Shropshire Star

Shropshire's NHS clears backlog of people waiting 18 months for treatment

Shropshire's health services have cleared all 18-month waits for treatment in line with national targets.

Published
The county's NHS organisations have cleared their 18-month waiting list backlog.

The Government and NHS England set a goal of clearing all waits of more than 18 months by April – excluding very complex cases or patients who choose to wait longer.

It has been confirmed that all of the county's major health organisations, Shrewsbury & Telford Hospital NHS Trust (SaTH) – which manages both Royal Shrewsbury Hospital (RSH) and Princess Royal Hospital Telford (PRH), the Robert Jones and Agnes Hunt Orthopaedic Hospital (RJAH), and Shropshire Community Health Trust (Shropcom), had achieved the target.

It represents huge progress, with more than 1,500 patients on the list at its peak.

It comes as a number of other trusts across England have failed to do so.

According to the data, 43 patients had been waiting for treatment at Shrewsbury and Telford Hospital NHS Trust for 18 months or more – although the figures suggest none of these were routine waits.
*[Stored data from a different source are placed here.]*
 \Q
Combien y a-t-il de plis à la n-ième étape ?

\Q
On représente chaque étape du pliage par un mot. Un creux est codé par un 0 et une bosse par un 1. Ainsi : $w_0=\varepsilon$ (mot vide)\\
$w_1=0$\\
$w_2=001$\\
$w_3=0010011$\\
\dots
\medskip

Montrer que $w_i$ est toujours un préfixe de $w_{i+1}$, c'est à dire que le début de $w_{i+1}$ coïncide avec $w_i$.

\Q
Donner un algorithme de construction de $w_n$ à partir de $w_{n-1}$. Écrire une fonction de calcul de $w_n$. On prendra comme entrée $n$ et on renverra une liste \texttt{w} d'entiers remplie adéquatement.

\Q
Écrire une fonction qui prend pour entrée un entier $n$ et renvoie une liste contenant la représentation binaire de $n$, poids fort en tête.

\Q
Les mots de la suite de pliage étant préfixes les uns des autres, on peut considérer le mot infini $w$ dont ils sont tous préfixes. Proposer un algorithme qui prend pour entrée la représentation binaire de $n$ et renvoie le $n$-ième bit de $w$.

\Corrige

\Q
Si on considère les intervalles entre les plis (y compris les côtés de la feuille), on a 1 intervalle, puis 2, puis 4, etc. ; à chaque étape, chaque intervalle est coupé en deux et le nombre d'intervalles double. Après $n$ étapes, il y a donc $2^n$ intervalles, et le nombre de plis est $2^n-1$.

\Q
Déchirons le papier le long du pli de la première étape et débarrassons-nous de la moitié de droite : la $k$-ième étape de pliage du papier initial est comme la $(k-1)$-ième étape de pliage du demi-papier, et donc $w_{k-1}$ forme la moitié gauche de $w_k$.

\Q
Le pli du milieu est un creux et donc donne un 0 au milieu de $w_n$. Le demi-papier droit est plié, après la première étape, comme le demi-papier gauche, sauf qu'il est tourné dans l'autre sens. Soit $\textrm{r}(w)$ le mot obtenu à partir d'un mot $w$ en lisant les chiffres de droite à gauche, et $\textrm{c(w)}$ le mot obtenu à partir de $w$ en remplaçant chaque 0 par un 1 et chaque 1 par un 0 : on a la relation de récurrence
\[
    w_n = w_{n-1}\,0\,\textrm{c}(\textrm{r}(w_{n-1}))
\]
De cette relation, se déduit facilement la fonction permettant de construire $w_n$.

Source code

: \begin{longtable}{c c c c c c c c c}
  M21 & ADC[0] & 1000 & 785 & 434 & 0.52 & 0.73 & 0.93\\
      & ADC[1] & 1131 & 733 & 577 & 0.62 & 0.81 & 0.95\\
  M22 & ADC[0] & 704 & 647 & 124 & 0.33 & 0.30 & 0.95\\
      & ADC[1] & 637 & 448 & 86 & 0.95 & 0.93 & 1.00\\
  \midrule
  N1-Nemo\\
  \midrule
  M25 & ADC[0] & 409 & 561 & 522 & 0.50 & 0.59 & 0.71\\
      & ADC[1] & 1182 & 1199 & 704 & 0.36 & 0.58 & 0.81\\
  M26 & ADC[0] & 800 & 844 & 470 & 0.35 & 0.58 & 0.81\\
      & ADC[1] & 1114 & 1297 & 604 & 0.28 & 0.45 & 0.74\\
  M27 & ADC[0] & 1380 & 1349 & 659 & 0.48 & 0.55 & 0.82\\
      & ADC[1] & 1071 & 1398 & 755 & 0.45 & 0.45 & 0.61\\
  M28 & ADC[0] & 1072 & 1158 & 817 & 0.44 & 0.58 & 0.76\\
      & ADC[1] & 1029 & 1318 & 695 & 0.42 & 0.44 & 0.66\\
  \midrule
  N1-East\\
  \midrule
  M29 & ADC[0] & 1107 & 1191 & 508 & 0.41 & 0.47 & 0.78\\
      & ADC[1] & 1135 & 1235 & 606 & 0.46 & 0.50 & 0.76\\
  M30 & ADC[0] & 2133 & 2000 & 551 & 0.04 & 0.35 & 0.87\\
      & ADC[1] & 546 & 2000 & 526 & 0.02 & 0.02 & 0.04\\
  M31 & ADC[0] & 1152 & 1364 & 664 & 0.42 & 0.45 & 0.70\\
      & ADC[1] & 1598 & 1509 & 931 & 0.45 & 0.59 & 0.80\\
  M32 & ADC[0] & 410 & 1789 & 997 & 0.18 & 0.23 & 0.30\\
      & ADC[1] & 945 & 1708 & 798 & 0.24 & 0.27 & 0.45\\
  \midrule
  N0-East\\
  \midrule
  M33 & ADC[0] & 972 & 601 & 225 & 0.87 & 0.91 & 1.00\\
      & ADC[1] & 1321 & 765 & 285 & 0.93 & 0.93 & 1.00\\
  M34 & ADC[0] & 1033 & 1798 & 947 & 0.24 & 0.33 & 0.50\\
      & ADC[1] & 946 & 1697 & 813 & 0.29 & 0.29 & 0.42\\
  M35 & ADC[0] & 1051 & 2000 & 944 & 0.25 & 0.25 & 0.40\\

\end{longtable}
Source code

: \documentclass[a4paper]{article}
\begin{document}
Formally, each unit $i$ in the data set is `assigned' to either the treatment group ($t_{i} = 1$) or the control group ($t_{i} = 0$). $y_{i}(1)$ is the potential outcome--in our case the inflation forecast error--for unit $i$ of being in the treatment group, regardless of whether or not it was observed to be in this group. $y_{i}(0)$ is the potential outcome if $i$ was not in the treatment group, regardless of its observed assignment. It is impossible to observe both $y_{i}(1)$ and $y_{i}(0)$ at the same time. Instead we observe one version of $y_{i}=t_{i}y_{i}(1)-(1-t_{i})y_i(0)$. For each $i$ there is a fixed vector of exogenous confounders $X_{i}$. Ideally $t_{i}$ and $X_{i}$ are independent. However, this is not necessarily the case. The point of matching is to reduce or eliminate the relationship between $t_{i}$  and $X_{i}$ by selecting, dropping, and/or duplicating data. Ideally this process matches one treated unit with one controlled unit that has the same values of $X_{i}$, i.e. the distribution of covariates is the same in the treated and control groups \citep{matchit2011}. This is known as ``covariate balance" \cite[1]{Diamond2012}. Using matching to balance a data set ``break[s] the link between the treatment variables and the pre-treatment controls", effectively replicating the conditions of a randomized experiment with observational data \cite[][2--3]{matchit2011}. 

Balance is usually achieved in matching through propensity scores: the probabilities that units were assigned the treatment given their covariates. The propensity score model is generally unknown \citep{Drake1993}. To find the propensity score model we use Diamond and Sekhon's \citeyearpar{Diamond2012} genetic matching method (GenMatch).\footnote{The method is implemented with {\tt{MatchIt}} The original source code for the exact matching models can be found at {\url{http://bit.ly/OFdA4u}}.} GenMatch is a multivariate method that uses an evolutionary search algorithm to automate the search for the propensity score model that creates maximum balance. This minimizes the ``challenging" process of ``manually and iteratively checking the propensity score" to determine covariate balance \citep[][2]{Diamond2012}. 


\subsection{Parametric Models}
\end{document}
At RJAH there were 75, but they were due to 'complex' reasons, and therefore do not count towards the Government's target.

The Government has however fallen short in its own ambitions, with 41 per cent of the 10,737 cases falling into the category of people choosing to wait or exceptionally complex cases – leaving the remainder as routine waits for treatment.

The waiting list peaked in September 2021, when nearly 250,000 people were waiting 18 months for treatment – including 955 at SaTH, 574 at RJAH, and eight at Shropcom.

Sir Julian Hartley, chief executive of NHS Providers, said: “Trusts have pulled out all the stops to cut by 90 per cent the number of people waiting 78 weeks or more for care – a remarkable achievement against a backdrop of months of strikes, severe staff shortages and a yawning gap between capacity and growing demand.

“Staff and trust leaders deserve credit for continuing to work flat-out to see people as quickly as possible and to improve the flow of patients through the whole health system.

“But there’s a long way to go to get waiting times and lists down across physical and mental services to where patients and the NHS want.”

In total, the figures show 35,841 patients were waiting for treatment at Shrewsbury and Telford Hospital at the end of March, with 2,652 waiting for a year or more.

For RJAH there were 15,028, with 1,227 waiting for 12 months or over, and at Shropcom it is 6,639, with 29 waiting over a year.

Health Secretary Steve Barclay said: “Cutting waiting lists to ensure people get the care they need more quickly is one of the Government’s five key priorities."

He continued: “Thanks to the hard work and dedication of healthcare staff backed by Government support, the NHS has now cut 18-month waits by more than 91 per cent."

“Today’s significant milestone shows we’re delivering on our Elective Recovery Plan despite NHS strikes and the challenging winter," Mr Barclay added.

Shadow health secretary Wes Streeting criticised the Government over failing to meet the national target, saying there are "thousands of patients in pain and discomfort for unacceptably long".

“This is just the latest broken promise that shows you can’t trust the Tories with the NHS," he said.

“Ministers blame strikes, as if they are mere bystanders. It was their refusal to speak to nurses and junior doctors that forced them out on strike in the first place," he added.